## Records to process
================================
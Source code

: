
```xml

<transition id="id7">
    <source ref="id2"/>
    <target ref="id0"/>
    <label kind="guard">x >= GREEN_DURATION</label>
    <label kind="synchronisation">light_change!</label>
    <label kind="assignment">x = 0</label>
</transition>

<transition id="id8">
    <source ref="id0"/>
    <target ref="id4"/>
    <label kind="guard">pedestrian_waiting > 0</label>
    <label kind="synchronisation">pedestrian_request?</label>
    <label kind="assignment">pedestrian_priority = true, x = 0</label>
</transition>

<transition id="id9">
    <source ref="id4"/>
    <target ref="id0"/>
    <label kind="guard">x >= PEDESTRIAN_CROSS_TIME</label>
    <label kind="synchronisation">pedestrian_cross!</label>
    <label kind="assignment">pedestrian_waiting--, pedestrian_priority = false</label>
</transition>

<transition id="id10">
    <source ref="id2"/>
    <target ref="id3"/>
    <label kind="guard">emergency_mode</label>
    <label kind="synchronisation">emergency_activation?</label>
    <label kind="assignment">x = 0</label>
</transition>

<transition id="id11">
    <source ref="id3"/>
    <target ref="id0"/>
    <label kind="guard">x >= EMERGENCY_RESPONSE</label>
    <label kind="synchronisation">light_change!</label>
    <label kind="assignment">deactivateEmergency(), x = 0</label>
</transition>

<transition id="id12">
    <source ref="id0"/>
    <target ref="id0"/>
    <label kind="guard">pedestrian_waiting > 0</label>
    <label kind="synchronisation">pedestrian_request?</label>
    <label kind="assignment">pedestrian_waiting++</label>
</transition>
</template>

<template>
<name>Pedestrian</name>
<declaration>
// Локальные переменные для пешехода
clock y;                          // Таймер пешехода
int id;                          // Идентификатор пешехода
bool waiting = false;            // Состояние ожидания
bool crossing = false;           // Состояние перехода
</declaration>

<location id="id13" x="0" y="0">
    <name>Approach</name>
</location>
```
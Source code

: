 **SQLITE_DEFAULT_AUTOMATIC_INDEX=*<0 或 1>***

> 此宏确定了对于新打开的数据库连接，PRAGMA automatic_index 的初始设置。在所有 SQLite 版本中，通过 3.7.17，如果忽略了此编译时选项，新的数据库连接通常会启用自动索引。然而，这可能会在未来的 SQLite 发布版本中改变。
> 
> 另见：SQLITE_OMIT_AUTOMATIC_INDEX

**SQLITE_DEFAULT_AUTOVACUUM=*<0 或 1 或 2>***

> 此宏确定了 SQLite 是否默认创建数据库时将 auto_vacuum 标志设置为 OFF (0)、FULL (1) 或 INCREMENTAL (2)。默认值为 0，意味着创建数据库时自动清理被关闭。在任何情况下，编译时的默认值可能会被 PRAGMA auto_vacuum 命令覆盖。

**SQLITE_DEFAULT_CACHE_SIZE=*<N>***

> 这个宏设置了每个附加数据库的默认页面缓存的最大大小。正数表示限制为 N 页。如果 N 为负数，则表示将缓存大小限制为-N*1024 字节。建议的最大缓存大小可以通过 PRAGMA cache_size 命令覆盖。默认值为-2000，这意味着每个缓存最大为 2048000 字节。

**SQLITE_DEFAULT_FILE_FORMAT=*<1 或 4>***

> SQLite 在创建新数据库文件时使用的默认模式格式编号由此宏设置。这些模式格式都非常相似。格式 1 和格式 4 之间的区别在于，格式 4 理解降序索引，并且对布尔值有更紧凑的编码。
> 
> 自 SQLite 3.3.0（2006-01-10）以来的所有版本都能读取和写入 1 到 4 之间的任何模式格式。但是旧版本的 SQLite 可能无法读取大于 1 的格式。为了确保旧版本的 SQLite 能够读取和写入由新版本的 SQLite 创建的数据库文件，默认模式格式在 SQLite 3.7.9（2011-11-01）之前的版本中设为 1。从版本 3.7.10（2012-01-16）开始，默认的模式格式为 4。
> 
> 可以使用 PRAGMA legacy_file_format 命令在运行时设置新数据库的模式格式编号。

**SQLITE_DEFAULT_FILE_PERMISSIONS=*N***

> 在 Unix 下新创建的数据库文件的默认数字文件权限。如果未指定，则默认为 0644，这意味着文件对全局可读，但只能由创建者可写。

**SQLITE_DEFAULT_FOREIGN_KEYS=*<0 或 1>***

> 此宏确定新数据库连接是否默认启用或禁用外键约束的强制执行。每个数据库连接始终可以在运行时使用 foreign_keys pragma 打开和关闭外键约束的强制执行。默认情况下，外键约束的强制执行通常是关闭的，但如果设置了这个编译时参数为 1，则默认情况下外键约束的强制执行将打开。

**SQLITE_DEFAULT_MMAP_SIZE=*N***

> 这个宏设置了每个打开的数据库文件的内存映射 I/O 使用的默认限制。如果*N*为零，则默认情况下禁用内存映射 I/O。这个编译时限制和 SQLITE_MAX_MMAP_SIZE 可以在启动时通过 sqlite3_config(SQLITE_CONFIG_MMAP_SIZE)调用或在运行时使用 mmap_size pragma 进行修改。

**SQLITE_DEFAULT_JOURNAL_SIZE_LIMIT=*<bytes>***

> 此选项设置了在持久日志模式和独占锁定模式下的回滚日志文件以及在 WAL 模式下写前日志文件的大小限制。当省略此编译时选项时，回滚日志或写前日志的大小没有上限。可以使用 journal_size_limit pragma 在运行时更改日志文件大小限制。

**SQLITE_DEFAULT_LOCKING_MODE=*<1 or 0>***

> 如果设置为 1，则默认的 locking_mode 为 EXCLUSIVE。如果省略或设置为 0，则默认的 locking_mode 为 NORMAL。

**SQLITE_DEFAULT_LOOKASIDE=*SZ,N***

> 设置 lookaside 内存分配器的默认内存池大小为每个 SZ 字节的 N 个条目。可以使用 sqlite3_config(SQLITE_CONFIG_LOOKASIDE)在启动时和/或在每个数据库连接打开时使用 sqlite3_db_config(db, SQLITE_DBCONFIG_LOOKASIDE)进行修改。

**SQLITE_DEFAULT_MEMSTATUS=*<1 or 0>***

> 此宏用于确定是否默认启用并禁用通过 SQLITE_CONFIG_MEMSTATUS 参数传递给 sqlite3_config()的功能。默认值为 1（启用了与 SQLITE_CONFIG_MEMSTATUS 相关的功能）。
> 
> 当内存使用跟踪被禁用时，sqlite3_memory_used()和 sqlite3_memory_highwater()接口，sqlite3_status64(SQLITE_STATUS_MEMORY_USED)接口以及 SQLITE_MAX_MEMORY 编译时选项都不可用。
================================
## Try it
Nothing but the lines from the one with "设置 lookaside 内存分配器的默认内存池大小为每个" through the final line of the data belongs in the answer, and they must match exactly.

## Response
> 设置 lookaside 内存分配器的默认内存池大小为每个 SZ 字节的 N 个条目。可以使用 sqlite3_config(SQLITE_CONFIG_LOOKASIDE)在启动时和/或在每个数据库连接打开时使用 sqlite3_db_config(db, SQLITE_DBCONFIG_LOOKASIDE)进行修改。

**SQLITE_DEFAULT_MEMSTATUS=*<1 or 0>***

> 此宏用于确定是否默认启用并禁用通过 SQLITE_CONFIG_MEMSTATUS 参数传递给 sqlite3_config()的功能。默认值为 1（启用了与 SQLITE_CONFIG_MEMSTATUS 相关的功能）。
> 
> 当内存使用跟踪被禁用时，sqlite3_memory_used()和 sqlite3_memory_highwater()接口，sqlite3_status64(SQLITE_STATUS_MEMORY_USED)接口以及 SQLITE_MAX_MEMORY 编译时选项都不可用。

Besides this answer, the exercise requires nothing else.